WORK REQUIRED: Scan the listing for "reside" and copy out each line that has it.
++++ DATASET RECORDS ++++
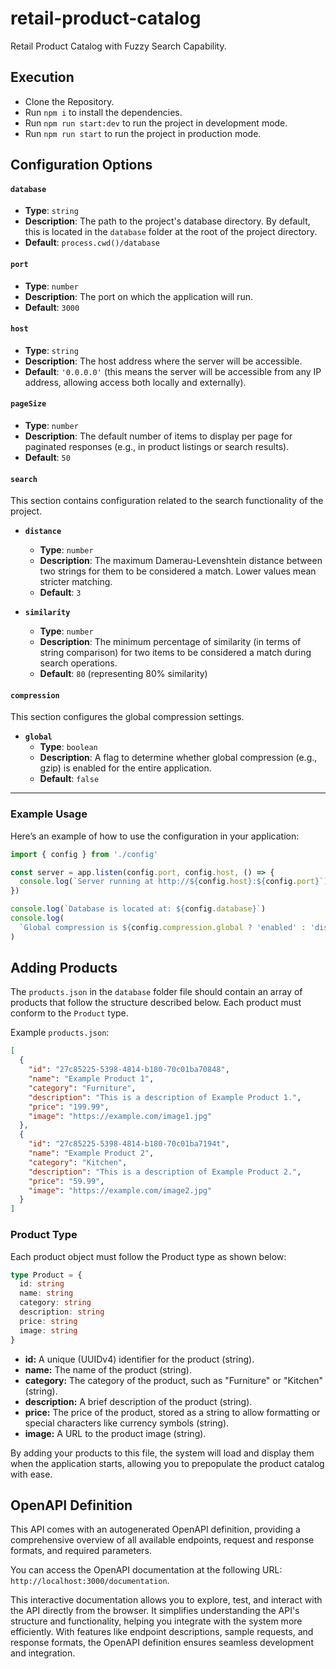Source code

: # retail-product-catalog

Retail Product Catalog with Fuzzy Search Capability.

## Execution

- Clone the Repository.
- Run `npm i` to install the dependencies.
- Run `npm run start:dev` to run the project in development mode.
- Run `npm run start` to run the project in production mode.

## Configuration Options

#### `database`

- **Type**: `string`
- **Description**: The path to the project's database directory. By default, this is located in the `database` folder at the root of the project directory.
- **Default**: `process.cwd()/database`

#### `port`

- **Type**: `number`
- **Description**: The port on which the application will run.
- **Default**: `3000`

#### `host`

- **Type**: `string`
- **Description**: The host address where the server will be accessible.
- **Default**: `'0.0.0.0'` (this means the server will be accessible from any IP address, allowing access both locally and externally).

#### `pageSize`

- **Type**: `number`
- **Description**: The default number of items to display per page for paginated responses (e.g., in product listings or search results).
- **Default**: `50`

#### `search`

This section contains configuration related to the search functionality of the project.

- **`distance`**

  - **Type**: `number`
  - **Description**: The maximum Damerau-Levenshtein distance between two strings for them to be considered a match. Lower values mean stricter matching.
  - **Default**: `3`

- **`similarity`**
  - **Type**: `number`
  - **Description**: The minimum percentage of similarity (in terms of string comparison) for two items to be considered a match during search operations.
  - **Default**: `80` (representing 80% similarity)

#### `compression`

This section configures the global compression settings.

- **`global`**
  - **Type**: `boolean`
  - **Description**: A flag to determine whether global compression (e.g., gzip) is enabled for the entire application.
  - **Default**: `false`

---

### Example Usage

Here’s an example of how to use the configuration in your application:

```typescript
import { config } from './config'

const server = app.listen(config.port, config.host, () => {
  console.log(`Server running at http://${config.host}:${config.port}`)
})

console.log(`Database is located at: ${config.database}`)
console.log(
  `Global compression is ${config.compression.global ? 'enabled' : 'disabled'}`
)
```

## Adding Products

The `products.json` in the `database` folder file should contain an array of products that follow the structure described below. Each product must conform to the `Product` type.

Example `products.json`:

```json
[
  {
    "id": "27c85225-5398-4814-b180-70c01ba70848",
    "name": "Example Product 1",
    "category": "Furniture",
    "description": "This is a description of Example Product 1.",
    "price": "199.99",
    "image": "https://example.com/image1.jpg"
  },
  {
    "id": "27c85225-5398-4814-b180-70c01ba7194t",
    "name": "Example Product 2",
    "category": "Kitchen",
    "description": "This is a description of Example Product 2.",
    "price": "59.99",
    "image": "https://example.com/image2.jpg"
  }
]
```

### Product Type

Each product object must follow the Product type as shown below:

```typescript
type Product = {
  id: string
  name: string
  category: string
  description: string
  price: string
  image: string
}
```

- **id:** A unique (UUIDv4) identifier for the product (string).
- **name:** The name of the product (string).
- **category:** The category of the product, such as "Furniture" or "Kitchen" (string).
- **description:** A brief description of the product (string).
- **price:** The price of the product, stored as a string to allow formatting or special characters like currency symbols (string).
- **image:** A URL to the product image (string).

By adding your products to this file, the system will load and display them when the application starts, allowing you to prepopulate the product catalog with ease.

## OpenAPI Definition

This API comes with an autogenerated OpenAPI definition, providing a comprehensive overview of all available endpoints, request and response formats, and required parameters.

You can access the OpenAPI documentation at the following URL: `http://localhost:3000/documentation`.

This interactive documentation allows you to explore, test, and interact with the API directly from the browser. It simplifies understanding the API's structure and functionality, helping you integrate with the system more efficiently. With features like endpoint descriptions, sample requests, and response formats, the OpenAPI definition ensures seamless development and integration.
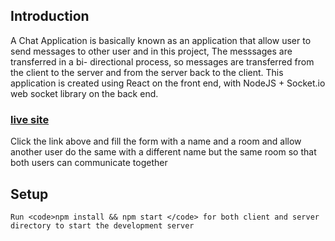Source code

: ## Introduction
A Chat Application is basically known as an application that allow user to send messages to other user and in this project, The messsages are transferred in a bi- directional process, so messages are transferred from the client to the server and from the server back to the client. This application is created using React on the front end, with NodeJS + Socket.io web socket library on the back end.

### [live site](https://62644de32fa96474cbfd88c7--the-awesome-chukwunonso-site-d6024.netlify.app/)
Click the link above and fill the form with a name and a room and allow another user do the same with a different name but the same room so that both users can communicate together
<!--![image](link) -->

## Setup
```
Run <code>npm install && npm start </code> for both client and server directory to start the development server
```
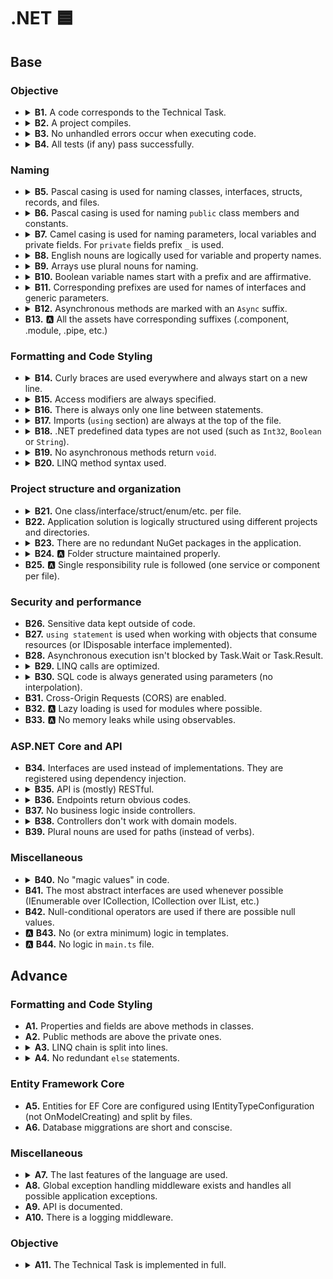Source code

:# .NET 🟦

## Base

### Objective

- <details>
    <summary>
      <b>B1.</b> A code corresponds to the Technical Task.
    </summary>
    <p>
      All the mandatory tasks of the TT have been fulfilled.
    </p>
  </details>

- <details>
    <summary>
      <b>B2.</b> A project compiles.
    </summary>
    <p>
      A project can be successfully built, and a compiler doesn't show any errors.
    </p>
  </details>

- <details>
    <summary>
      <b>B3.</b> No unhandled errors occur when executing code.
    </summary>
    <p>
      All parts of the application work as expected while code is executing.
    </p>
  </details>

- <details>
    <summary>
      <b>B4.</b> All tests (if any) pass successfully.
    </summary>
    <p>
      If a project has tests, all of them pass successfully.
    </p>
  </details>

### Naming

- <details>
    <summary>
      <b>B5.</b> Pascal casing is used for naming classes, interfaces, structs, records, and files.
    </summary>
    <p>

  ```csharp
  public class LanguageCode
  {

  }

  public struct Money
  {

  }

  ```

    </p>
  </details>

- <details>
    <summary>
      <b>B6.</b> Pascal casing is used for naming <code>public</code> class members and constants.
    </summary>
    <p>
    It's used for fields, properties, events, methods, etc.

  ```csharp
  public class Person
  {
    private const string Country = "Ukraine";
    public string Name { get; }
    public bool IsActive;
    public int GetAge()
    {
    }
  }
  ```

    </p>
  </details>

- <details>
    <summary>
      <b>B7.</b> Camel casing is used for naming parameters, local variables and private fields. For <code>private</code> fields prefix <code>_</code> is used.
    </summary>
    <p>

  ```csharp
  public class Person
  {
    private readonly string _name
    private bool _isActive;
    public int GetAge(int birthYear, int currentYear)
    {
      var age = currentYear - birthYear;
    }
  }
  ```

    </p>
  </details>

- <details>
    <summary>
      <b>B8.</b> English nouns are logically used for variable and property names.
    </summary>
    <p>
      Abbreviations are used only as service variables (for loops, predicates, etc.): <code>i</code>, <code>x</code>, and so on.

  Bad:

  ```csharp
  var data = new List<string> { "Joe", "Ross", "Chandler" };
  for (int index = 0; index < 3; index++)
  {
    Console.WriteLine(index);
  }
  ```

  Good:

  ```csharp
  for (int i = 0; i < 3; i++)
  {
    Console.WriteLine(i);
  }

  var name = "Ross";
  ```

    </p>
  </details>

- <details>
    <summary>
      <b>B9.</b> Arrays use plural nouns for naming.
    </summary>
  <p>

  ```csharp
  var integers = new List<int> { 1, 2, 3, 4, 5, 6 };
  var people = new List<Person>();
  ```

  </p>
  </details>

- <details>
    <summary>
      <b>B10.</b> Boolean variable names start with a prefix and are affirmative.
    </summary>
    <p>

  Bad:

  ```csharp
  public class Post
  {
    private bool _deleted = false;
    public bool Active { get; set; }
  }
  ```

  Good:

  ```csharp
  public class Post
  {
    private bool _isDeleted = false;
    public bool HasBillingAddress { get; set; }
  }
  ```

    </p>
  </details>

- <details>
    <summary>
      <b>B11.</b> Corresponding prefixes are used for names of interfaces and generic parameters.
    </summary>
    <p>
    Interface names must start with a capital <code>I</code> and then a usual pascal casing. Generic parameter names must start with capital <code>T</code> (can be just one letter).

  ```csharp
  public interface ICountryService<TCountry>
  {
    public TCountry GetCountry(int id);
  }

  public class EncryptedId<T>
  {
    public T Id { get; set; }
  }
  ```

    </p>
  </details>

- <details>
    <summary>
      <b>B12.</b> Asynchronous methods are marked with an <code>Async</code> suffix.
    </summary>
    <p>

  ```csharp
  public interface IProjectRepository
  {
    public Task<Project> GetByIdAsync(int id);
  }
  ```

    </p>
  </details>

- <summary>
  <b>B13.</b> 🅰️ All the assets have corresponding suffixes (.component, .module, .pipe, etc.)
  </summary>

### Formatting and Code Styling

- <details>
    <summary>
      <b>B14.</b> Curly braces are used everywhere and always start on a new line.
    </summary>
    <p>
    Curly braces are used everywhere if the statement implies and even if the code block consists of just one line. Curly braces always start with a new line.

  ```csharp
  public void Print(string mood)
  {
    if (mood == "fine")
    {
      Console.WriteLine("I'm fine");
    }
  }

  public class EmptyClass
  {
  }
  ```

    </p>
  </details>

- <details>
    <summary>
      <b>B15.</b> Access modifiers are always specified.
    </summary>
    <p>
    Access modifiers (<code>public</code>, <code>private</code>, etc.) are always specified for classes, interfaces, members, etc.

  ```csharp
  private readonly string _name;

  public void PrintName()
  {
    Console.WriteLine(_name);
  }

  public interface IPersonInterface
  {
  }
  ```

    </p>
  </details>

- <details>
    <summary>
      <b>B16.</b> There is always only one line between statements.
    </summary>
    <p>
    Bad:

  ```csharp
  private readonly string _name;


  public void PrintName()
  {
    Console.WriteLine(_name);
  }
  public interface IPersonInterface
  {
  }
  ```

  Good:

  ```csharp
  private readonly string _name;

  public void PrintName()
  {
    Console.WriteLine(_name);
  }

  public interface IPersonInterface
  {
  }
  ```

    </p>
  </details>

- <details>
    <summary>
      <b>B17.</b> Imports (<code>using</code> section) are always at the top of the file.
    </summary>
    <p>
    <code>using</code> statements reside at the top of the file with <code>System</code> imports going first, and then all the others sorted alphabetically.
    </p>
  </details>

- <details>
    <summary>
      <b>B18.</b> .NET predefined data types are not used (such as <code>Int32</code>, <code>Boolean</code> or <code>String</code>).
    </summary>
    <p>Built-in primitive types are used instead: <code>int</code>, <code>string</code>, <code>bool</code>
  </details>

- <details>
  <summary>
    <b>B19.</b> No asynchronous methods return <code>void</code>.
  </summary>
  <p>
    All asynchonous methods return <code>Task</code> or <code>Task&ltT&gt;</code>.
  </p>
  </details>

- <details>
    <summary>
      <b>B20.</b> LINQ method syntax used.
    </summary>
    <p>
    LINQ method syntax is preferred over query syntax:

  ```csharp
  int[] numbers = { 5, 10, 8, 3, 6, 12};

  //Query syntax:
  IEnumerable<int> evenIntsQuery =
    from num in numbers
    where num % 2 == 0
    orderby num
    select num;

  //Method syntax:
  IEnumerable<int> evenIntsMethod = numbers.Where(num => num % 2 == 0).OrderBy(n => n);
  ```

    </p>
  </details>

### Project structure and organization

- <details>
    <summary>
      <b>B21.</b> One class/interface/struct/enum/etc. per file.
    </summary>
    <p>
    Each class, interface, and all the other parts of the application reside in its files. Exception: nested classes are allowed if required.
    </p>
  </details>

- <summary>
    <b>B22.</b> Application solution is logically structured using different projects and directories.
  </summary>

- <details>
  <summary>
    <b>B23.</b> There are no redundant NuGet packages in the application.
  </summary>
  <p>
  All of the installed NuGet packages in different projects should be used.
  </p>
  </details>

- <details>
    <summary>
      <b>B24.</b> 🅰️ Folder structure maintained properly.
    </summary>
    <p>
    It can be "folder-by-structure" or "flat-structure" or something else as long as it's consistent.
    </p>
  </details>

- <summary>
    <b>B25.</b> 🅰️ Single responsibility rule is followed (one service or component per file).
  </summary>

### Security and performance

- <summary>
    <b>B26.</b> Sensitive data kept outside of code.
  </summary>

- <summary>
    <b>B27.</b> <code>using statement</code> is used when working with objects that consume resources (or IDisposable interface implemented).
  </summary>

- <summary>
    <b>B28.</b> Asynchronous execution isn't blocked by Task.Wait or Task.Result.
  </summary>

- <details>
    <summary>
      <b>B29.</b> LINQ calls are optimized.
    </summary>
    <p>

  Bad:

  ```csharp

  var childrenAmount = people.Where(x => x.Age < 18).Count();
  var isEmpty = people.Count() == 0;
  ```

  Good:

  ```csharp

  var childrenAmount = people.Count(x => x.Age < 18);
  var isEmpty = !people.Any();
  ```

    </p>
  </details>

- <details>
    <summary>
      <b>B30.</b> SQL code is always generated using parameters (no interpolation).
    </summary>
    <p>
    Bad:

  ```csharp
  int id = 1;
  string name = "Bill";
  int age = 60;

  var sql = $"INSERT INTO USERS(id, name, age) VALUES({id}, {Name}, {Age})";
  connection.Execute(sql);
  ```

  Good:

  ```csharp
  int id = 1;
  string name = "Bill";
  int age = 60;

  var sql = "INSERT INTO USERS(id, name, age) VALUES(@Id, @Name, @Age)";
  connection.Execute(sql, parameters: new
  {
    Id = id,
    Name = name,
    Age = age
  });
  ```

    </p>
  </details>

- <summary>
    <b>B31.</b> Cross-Origin Requests (CORS) are enabled.
  </summary>

- <summary>
    <b>B32.</b> 🅰️ Lazy loading is used for modules where possible.
  </summary>

- <summary>
    <b>B33.</b> 🅰️ No memory leaks while using observables.
  </summary>

### ASP.NET Core and API

- <summary>
    <b>B34.</b> Interfaces are used instead of implementations. They are registered using dependency injection.
  </summary>

- <details>
    <summary>
      <b>B35.</b> API is (mostly) RESTful.
    </summary>
    <p>
    At least:
      <ul>
        <li>POST requests only create resources</li>
        <li>GET requests only return data, without changing anything</li>
        <li>PUT requests only update information, etc</li>
      <ul>
    </p>
    </details>

- <details>
    <summary>
      <b>B36.</b> Endpoints return obvious codes.
    </summary>
    <p>
    At least:
      <ul>
        <li>200 — OK</li>
        <li>201 — Created</li>
        <li>404 — Not found, etc.</li>
      <ul>
    </p>
  </details>

- <summary>
  <b>B37.</b> No business logic inside controllers.
  </summary>

- <details>
    <summary>
      <b>B38.</b> Controllers don't work with domain models.
    </summary>
    <p>
    An application uses DTOs for input and output and performs mapping in the application layer to avoid working with domain objects in the controllers.
    </p>
  </details>

- <summary>
    <b>B39.</b> Plural nouns are used for paths (instead of verbs).
  </summary>

### Miscellaneous

- <details>
    <summary>
      <b>B40.</b> No "magic values" in code.
    </summary>
    <p>
    Code doesn't use any "magic values". They are at the top of the class definition as constants or in separate files.
    </p>
  </details>

- <summary>
    <b>B41.</b> The most abstract interfaces are used whenever possible (IEnumerable over ICollection, ICollection over IList, etc.)
  </summary>

- <summary>
    <b>B42.</b> Null-conditional operators are used if there are possible null values.
  </summary>

- <summary> 🅰️
    <b>B43.</b> No (or extra minimum) logic in templates.
  </summary>

- <summary> 🅰️
    <b>B44.</b> No logic in <code>main.ts</code> file.
  </summary>

## Advance

### Formatting and Code Styling

- <summary>
    <b>A1.</b> Properties and fields are above methods in classes.
  </summary>

- <summary>
    <b>A2.</b> Public methods are above the private ones.
  </summary>

- <details>
    <summary>
      <b>A3.</b> LINQ chain is split into lines.
    </summary>
    <p>

  Bad:

  ```csharp
  var studentNames = studentList.Where(s => s.Age > 18).Select(s => s).Where(st => st.StandardID > 0).Select(s => s.StudentName);
  ```

  Good:

  ```csharp
  var studentNames = studentList.Where(s => s.Age > 18)
                                .Select(s => s)
                                .Where(st => st.StandardID > 0)
                                .Select(s => s.StudentName);
  ```

    </p>
  </details>

- <details>
    <summary>
      <b>A4.</b> No redundant <code>else</code> statements.
    </summary>
    <p>

  Bad:

  ```csharp
  if (name == null)
  {
    throw new Exception("Name cannot be null");
  }
  else
  {
    Console.WriteLine($"Hello, {name}")
  }
  ```

  Good:

  ```csharp
  if (name == null)
  {
    throw new Exception("Name cannot be null");
  }
  Console.WriteLine($"Hello, {name}")
  ```

    </p>
  </details>

### Entity Framework Core

- <summary>
    <b>A5.</b> Entities for EF Core are configured using IEntityTypeConfiguration (not OnModelCreating) and split by files.
  </summary>

- <summary>
    <b>A6.</b> Database miggrations are short and conscise.
  </summary>

### Miscellaneous

- <details>
    <summary>
      <b>A7.</b> The last features of the language are used.
    </summary>
    <p>

  ```csharp
  // C# 8
  // Switch statements.
  public static Period GetCountry(PeriodUnit unit, int amount) =>
    unit switch
    {
      PeriodUnit.Days => Period.FromDays(amount),
      PeriodUnit.Months => Period.FromMonths(amount),
      PeriodUnit.Years => Period.FromYears(amount),
      _ => throw new ArgumentException("Not a valid period unit.")
    };

  // Using declaration
  using var file = new System.IO.StreamWriter("CountryCodes.txt");

  // Null-coalescing assignment
  var numbers = GetNumbers();
  numbers ??= new List<int>();

  // C# 9
  // Target typed new
  private Dictionary<string, object> _properties = new();

  // New pattern matching features
  if (name is not null) { ... }

  ```

    </p>
  </details>

- <summary>
    <b>A8.</b> Global exception handling middleware exists and handles all possible application exceptions.
  <summary>

- <summary>
    <b>A9.</b> API is documented.
  <summary>

- <summary>
    <b>A10.</b> There is a logging middleware.
  </summary>

### Objective

- <details>
    <summary>
      <b>A11.</b> The Technical Task is implemented in full.
    </summary>
    <p>
      All mandatory and optional tasks of the TT have been fulfilled.
    </p>
  </details>
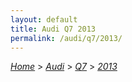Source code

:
 ```yaml
---
layout: default
title: Audi Q7 2013
permalink: /audi/q7/2013/
---
```

[*Home*](/) > [*Audi*](/audi/) > [*Q7*](/audi/q7/) > [*2013*](/audi/q7/2013/)

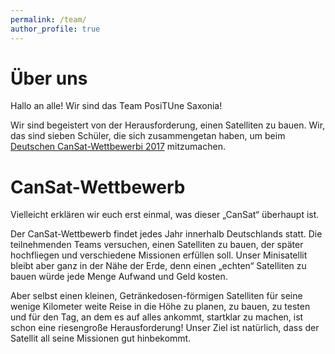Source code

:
 ```yaml
---
permalink: /team/
author_profile: true
---
```

# Über uns
Hallo an alle! Wir sind das Team PosiTUne Saxonia! 

Wir sind begeistert von der Herausforderung, einen Satelliten zu bauen. Wir, das sind sieben Schüler, die sich zusammengetan haben, um beim [Deutschen CanSat-Wettbewerbi 2017](http://cansat.de) mitzumachen.

# CanSat-Wettbewerb
Vielleicht erklären wir euch erst einmal, was dieser „CanSat“ überhaupt ist.

Der CanSat-Wettbewerb findet jedes Jahr innerhalb Deutschlands statt. Die teilnehmenden Teams versuchen, einen Satelliten zu bauen, der später hochfliegen und verschiedene Missionen erfüllen soll. Unser Minisatellit bleibt aber ganz in der Nähe der Erde, denn einen „echten“ Satelliten zu bauen würde jede Menge Aufwand und Geld kosten.

Aber selbst einen kleinen, Getränkedosen-förmigen Satelliten für seine wenige Kilometer weite Reise in die Höhe zu planen, zu bauen, zu testen und für den Tag, an dem es auf alles ankommt, startklar zu machen, ist schon eine riesengroße Herausforderung! Unser Ziel ist natürlich, dass der Satellit all seine Missionen gut hinbekommt.
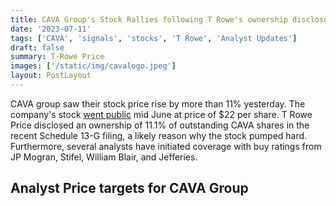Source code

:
 ```yaml
---
title: CAVA Group's Stock Rallies following T Rowe's ownership disclosure and Analyst Target Hikes
date: '2023-07-11'
tags: ['CAVA', 'signals', 'stocks', 'T Rowe', 'Analyst Updates']
draft: false
summary: T-Rowe Price
images: ['/static/img/cavalogo.jpeg']
layout: PostLayout
---
```


CAVA group saw their stock price rise by more than 11% yesterday. The company's stock [went public](https://financialgurkha.com/blog/cava-ipo) mid June at price of $22 per share.
T Rowe Price disclosed an ownership of 11.1% of outstanding CAVA shares in the recent Schedule 13-G filing, a likely reason why the stock pumped hard. Furthermore, several analysts have initiated coverage with buy ratings from JP Mogran, Stifel, William Blair, and Jefferies.

## Analyst Price targets for CAVA Group
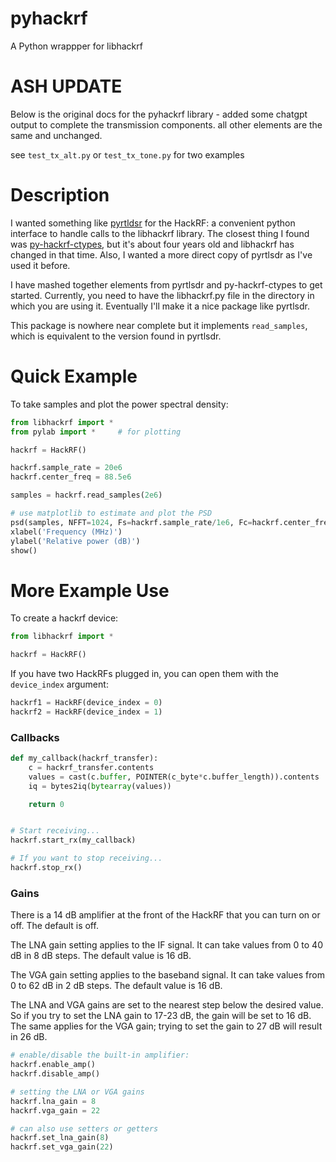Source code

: # pyhackrf

A Python wrappper for libhackrf

# ASH UPDATE

Below is the original docs for the pyhackrf library - added some chatgpt output to complete the transmission components. all other elements are the same and unchanged.

see `test_tx_alt.py` or `test_tx_tone.py` for two examples


# Description

I wanted something like [pyrtldsr](https://github.com/roger-/pyrtlsdr) for the HackRF: a convenient python interface to handle calls to the libhackrf library.
The closest thing I found was [py-hackrf-ctypes](https://github.com/wzyy2/py-hackrf-ctypes), but it's about four years old and libhackrf has changed in that time.
Also, I wanted a more direct copy of pyrtlsdr as I've used it before.

I have mashed together elements from pyrtlsdr and py-hackrf-ctypes to get started.
Currently, you need to have the libhackrf.py file in the directory in which you are using it.
Eventually I'll make it a nice package like pyrtlsdr.

This package is nowhere near complete but it implements `read_samples`, which is equivalent to the version found in pyrtlsdr.

# Quick Example

To take samples and plot the power spectral density:

```python
from libhackrf import *
from pylab import *     # for plotting

hackrf = HackRF()

hackrf.sample_rate = 20e6
hackrf.center_freq = 88.5e6

samples = hackrf.read_samples(2e6)

# use matplotlib to estimate and plot the PSD
psd(samples, NFFT=1024, Fs=hackrf.sample_rate/1e6, Fc=hackrf.center_freq/1e6)
xlabel('Frequency (MHz)')
ylabel('Relative power (dB)')
show()
```

# More Example Use

To create a hackrf device:

```python
from libhackrf import *

hackrf = HackRF()
```

If you have two HackRFs plugged in, you can open them with the `device_index` argument:

```python
hackrf1 = HackRF(device_index = 0)
hackrf2 = HackRF(device_index = 1)
```

### Callbacks

```python
def my_callback(hackrf_transfer):
    c = hackrf_transfer.contents
    values = cast(c.buffer, POINTER(c_byte*c.buffer_length)).contents
    iq = bytes2iq(bytearray(values))

    return 0


# Start receiving...
hackrf.start_rx(my_callback)

# If you want to stop receiving...
hackrf.stop_rx()
```

### Gains

There is a 14 dB amplifier at the front of the HackRF that you can turn on or off.
The default is off.

The LNA gain setting applies to the IF signal.
It can take values from 0 to 40 dB in 8 dB steps.
The default value is 16 dB.

The VGA gain setting applies to the baseband signal.
It can take values from 0 to 62 dB in 2 dB steps.
The default value is 16 dB.

The LNA and VGA gains are set to the nearest step below the desired value.
So if you try to set the LNA gain to 17-23 dB, the gain will be set to 16 dB.
The same applies for the VGA gain; trying to set the gain to 27 dB will result in 26 dB.

```python
# enable/disable the built-in amplifier:
hackrf.enable_amp()
hackrf.disable_amp()

# setting the LNA or VGA gains
hackrf.lna_gain = 8
hackrf.vga_gain = 22

# can also use setters or getters
hackrf.set_lna_gain(8)
hackrf.set_vga_gain(22)
```



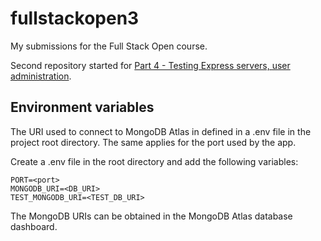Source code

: # fullstackopen3
My submissions for the Full Stack Open course.

Second repository started for [Part 4 - Testing Express servers, user administration](https://fullstackopen.com/en/part4).

## Environment variables

The URI used to connect to MongoDB Atlas in defined in a .env file in the project root directory. The same applies for the port used by the app.

Create a .env file in the root directory and add the following variables:

```
PORT=<port>
MONGODB_URI=<DB_URI>
TEST_MONGODB_URI=<TEST_DB_URI>
```
The MongoDB URIs can be obtained in the MongoDB Atlas database dashboard.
++++
RESPONSE TO THIS TASK:
    <code>using</code> statements reside at the top of the file with <code>System</code> imports going first, and then all the others sorted alphabetically.
    Each class, interface, and all the other parts of the application reside in its files. Exception: nested classes are allowed if required.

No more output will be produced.